▶ [Saved data entries]:
=== Begin Enclosure ===
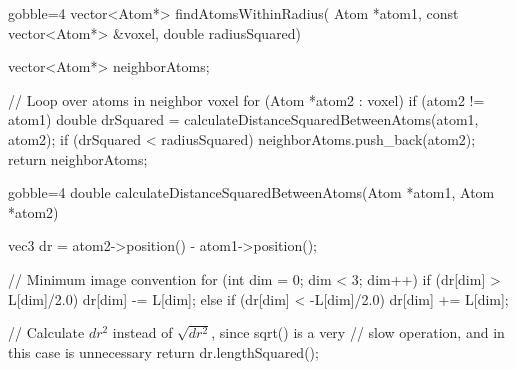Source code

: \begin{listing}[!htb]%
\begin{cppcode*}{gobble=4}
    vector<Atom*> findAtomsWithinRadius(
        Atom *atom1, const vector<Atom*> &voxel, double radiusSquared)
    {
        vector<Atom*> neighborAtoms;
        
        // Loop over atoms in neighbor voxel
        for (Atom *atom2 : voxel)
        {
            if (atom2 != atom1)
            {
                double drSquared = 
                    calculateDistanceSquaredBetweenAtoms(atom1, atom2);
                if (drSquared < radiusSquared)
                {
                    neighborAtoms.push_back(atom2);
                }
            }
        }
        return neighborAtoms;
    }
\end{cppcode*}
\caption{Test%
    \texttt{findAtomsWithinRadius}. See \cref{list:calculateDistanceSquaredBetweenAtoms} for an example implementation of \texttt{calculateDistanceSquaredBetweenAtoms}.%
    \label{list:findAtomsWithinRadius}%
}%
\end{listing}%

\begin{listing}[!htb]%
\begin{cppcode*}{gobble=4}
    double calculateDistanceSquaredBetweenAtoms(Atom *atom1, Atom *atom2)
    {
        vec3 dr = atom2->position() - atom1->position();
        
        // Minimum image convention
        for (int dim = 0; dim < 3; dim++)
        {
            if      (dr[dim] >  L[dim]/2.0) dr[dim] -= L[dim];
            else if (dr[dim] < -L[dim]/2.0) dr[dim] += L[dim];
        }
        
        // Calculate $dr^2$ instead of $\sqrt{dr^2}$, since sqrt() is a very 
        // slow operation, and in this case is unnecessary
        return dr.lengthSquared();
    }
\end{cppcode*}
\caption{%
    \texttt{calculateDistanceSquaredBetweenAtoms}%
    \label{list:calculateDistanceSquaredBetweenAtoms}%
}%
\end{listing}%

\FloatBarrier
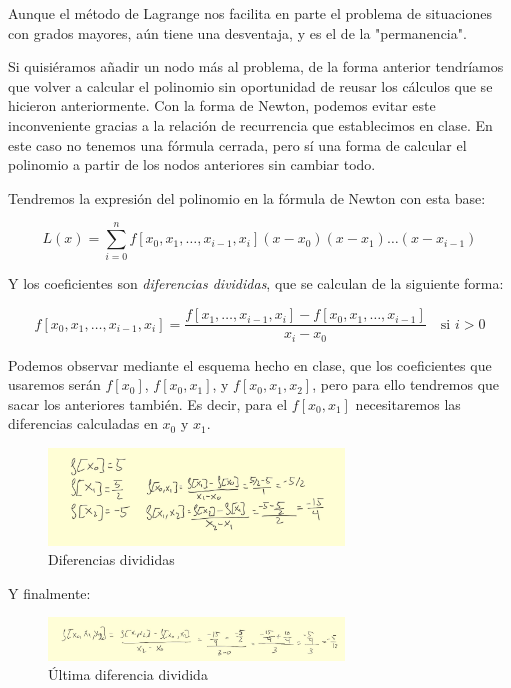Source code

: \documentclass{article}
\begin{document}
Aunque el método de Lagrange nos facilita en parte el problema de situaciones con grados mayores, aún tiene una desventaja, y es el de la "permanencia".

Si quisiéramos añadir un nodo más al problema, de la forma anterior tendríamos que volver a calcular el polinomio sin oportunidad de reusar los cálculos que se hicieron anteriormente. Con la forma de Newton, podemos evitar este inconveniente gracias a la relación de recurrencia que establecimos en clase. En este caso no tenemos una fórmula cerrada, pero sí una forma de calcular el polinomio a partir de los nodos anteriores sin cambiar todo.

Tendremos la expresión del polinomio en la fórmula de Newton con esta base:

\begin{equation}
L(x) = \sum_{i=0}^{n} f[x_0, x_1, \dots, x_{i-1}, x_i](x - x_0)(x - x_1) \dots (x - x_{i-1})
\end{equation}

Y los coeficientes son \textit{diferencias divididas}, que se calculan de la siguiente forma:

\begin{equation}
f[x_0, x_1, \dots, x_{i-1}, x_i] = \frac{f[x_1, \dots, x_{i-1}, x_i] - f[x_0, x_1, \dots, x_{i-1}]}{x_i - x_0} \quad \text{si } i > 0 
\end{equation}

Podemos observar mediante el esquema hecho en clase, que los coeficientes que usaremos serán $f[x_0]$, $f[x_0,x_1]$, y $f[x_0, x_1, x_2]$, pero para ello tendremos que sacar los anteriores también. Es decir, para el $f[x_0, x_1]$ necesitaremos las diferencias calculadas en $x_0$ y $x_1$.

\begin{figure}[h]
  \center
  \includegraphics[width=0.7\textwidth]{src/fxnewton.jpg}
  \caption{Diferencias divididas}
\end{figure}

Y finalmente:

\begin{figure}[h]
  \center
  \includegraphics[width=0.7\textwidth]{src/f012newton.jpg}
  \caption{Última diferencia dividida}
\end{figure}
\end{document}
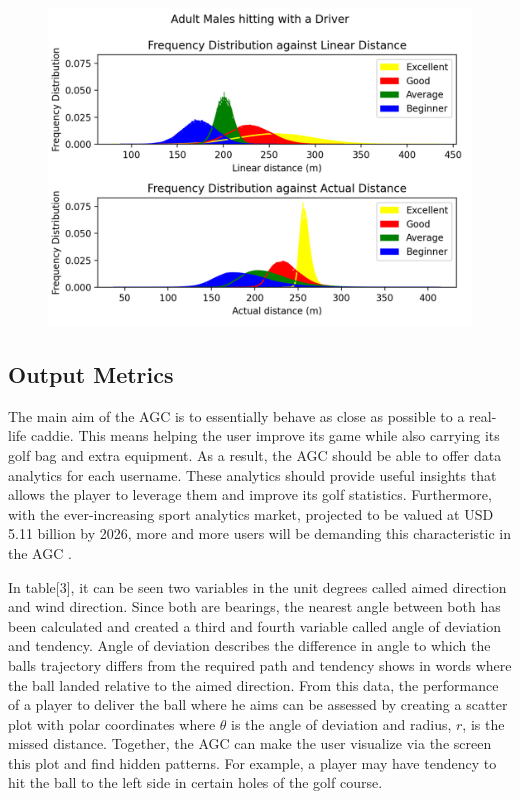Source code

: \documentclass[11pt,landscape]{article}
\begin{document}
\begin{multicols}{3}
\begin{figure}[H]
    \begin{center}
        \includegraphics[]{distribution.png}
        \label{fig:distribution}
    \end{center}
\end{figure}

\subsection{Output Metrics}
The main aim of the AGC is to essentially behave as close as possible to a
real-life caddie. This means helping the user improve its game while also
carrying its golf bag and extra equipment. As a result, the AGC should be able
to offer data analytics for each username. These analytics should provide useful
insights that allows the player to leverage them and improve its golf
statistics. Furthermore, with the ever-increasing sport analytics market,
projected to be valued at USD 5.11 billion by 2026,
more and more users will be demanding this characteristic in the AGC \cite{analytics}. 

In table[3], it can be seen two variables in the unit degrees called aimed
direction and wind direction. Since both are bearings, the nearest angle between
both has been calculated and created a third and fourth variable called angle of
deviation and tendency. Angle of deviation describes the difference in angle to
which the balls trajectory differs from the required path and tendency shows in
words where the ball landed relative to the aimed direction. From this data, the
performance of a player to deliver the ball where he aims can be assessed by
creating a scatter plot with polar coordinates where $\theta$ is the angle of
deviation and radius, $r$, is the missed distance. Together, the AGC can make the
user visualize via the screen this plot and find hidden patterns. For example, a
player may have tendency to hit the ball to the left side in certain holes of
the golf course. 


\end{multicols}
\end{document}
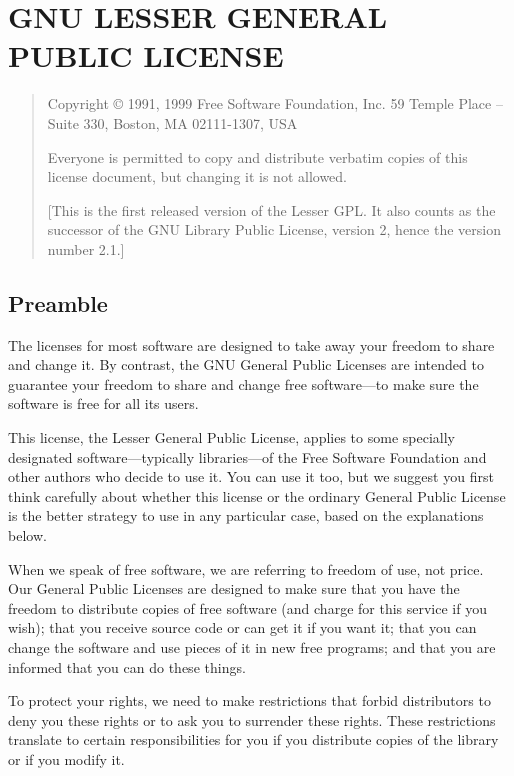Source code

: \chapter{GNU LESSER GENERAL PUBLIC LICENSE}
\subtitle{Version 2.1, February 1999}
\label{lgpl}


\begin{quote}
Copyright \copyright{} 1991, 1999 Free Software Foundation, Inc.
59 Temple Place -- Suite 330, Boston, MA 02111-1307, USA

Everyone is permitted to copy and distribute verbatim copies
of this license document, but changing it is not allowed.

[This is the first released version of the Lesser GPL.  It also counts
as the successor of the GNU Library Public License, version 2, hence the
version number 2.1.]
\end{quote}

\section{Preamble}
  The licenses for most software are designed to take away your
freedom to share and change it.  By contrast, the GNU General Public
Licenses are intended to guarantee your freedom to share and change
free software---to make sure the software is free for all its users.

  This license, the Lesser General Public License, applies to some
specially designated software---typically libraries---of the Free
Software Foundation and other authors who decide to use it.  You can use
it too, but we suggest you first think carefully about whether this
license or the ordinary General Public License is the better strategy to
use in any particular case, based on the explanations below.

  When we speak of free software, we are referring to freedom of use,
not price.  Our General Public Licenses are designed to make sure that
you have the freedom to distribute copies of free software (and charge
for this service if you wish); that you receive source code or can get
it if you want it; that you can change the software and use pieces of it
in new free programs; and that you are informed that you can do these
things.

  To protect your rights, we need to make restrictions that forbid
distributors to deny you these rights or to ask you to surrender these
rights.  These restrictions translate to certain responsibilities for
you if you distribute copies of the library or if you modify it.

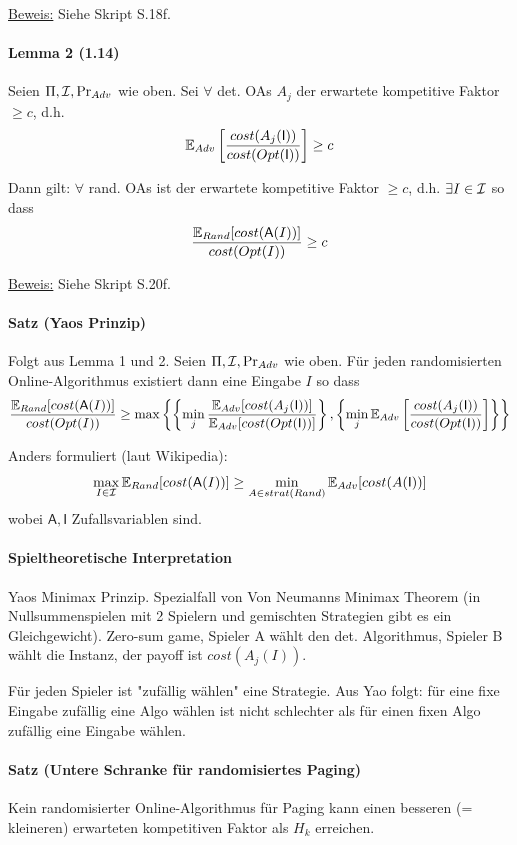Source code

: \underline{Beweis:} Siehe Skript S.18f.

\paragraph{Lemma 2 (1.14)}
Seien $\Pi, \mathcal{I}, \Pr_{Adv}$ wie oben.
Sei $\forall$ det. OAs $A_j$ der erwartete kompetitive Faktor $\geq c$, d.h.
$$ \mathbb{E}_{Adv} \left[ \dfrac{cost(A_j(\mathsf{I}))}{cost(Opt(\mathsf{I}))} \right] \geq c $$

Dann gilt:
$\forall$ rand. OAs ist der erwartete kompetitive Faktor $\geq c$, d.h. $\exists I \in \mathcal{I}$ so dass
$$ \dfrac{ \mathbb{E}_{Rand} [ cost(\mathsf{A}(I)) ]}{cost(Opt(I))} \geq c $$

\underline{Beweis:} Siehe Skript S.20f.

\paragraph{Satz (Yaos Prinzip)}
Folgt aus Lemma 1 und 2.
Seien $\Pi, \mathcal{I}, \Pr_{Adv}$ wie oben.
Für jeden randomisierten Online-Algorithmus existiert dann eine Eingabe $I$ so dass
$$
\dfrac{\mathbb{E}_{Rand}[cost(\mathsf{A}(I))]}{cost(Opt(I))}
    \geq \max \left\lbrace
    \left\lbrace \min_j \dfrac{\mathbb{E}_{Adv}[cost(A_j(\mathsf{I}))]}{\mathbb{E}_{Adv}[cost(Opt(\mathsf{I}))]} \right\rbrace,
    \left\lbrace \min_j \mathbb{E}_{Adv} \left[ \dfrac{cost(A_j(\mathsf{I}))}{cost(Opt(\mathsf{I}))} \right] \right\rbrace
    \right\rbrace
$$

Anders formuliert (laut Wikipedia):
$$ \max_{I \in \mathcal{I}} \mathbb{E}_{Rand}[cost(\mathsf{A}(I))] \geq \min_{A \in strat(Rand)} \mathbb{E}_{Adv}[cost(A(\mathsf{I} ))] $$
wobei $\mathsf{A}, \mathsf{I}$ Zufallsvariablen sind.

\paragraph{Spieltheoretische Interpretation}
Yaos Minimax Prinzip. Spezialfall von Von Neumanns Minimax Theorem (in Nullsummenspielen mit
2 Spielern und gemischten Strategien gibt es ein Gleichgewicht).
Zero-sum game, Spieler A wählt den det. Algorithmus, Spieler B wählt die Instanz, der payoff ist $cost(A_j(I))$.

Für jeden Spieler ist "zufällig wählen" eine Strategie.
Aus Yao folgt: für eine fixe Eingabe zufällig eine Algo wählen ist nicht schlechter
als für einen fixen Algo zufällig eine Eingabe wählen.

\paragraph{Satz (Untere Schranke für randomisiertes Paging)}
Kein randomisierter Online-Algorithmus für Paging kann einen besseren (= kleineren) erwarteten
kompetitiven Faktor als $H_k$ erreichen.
=== End Enclosure ===
▶ [What the exercise asks]: Tell me how many lines of the data hold the word "aimed", giving only the number.

▶ [Solution to the problem]: 2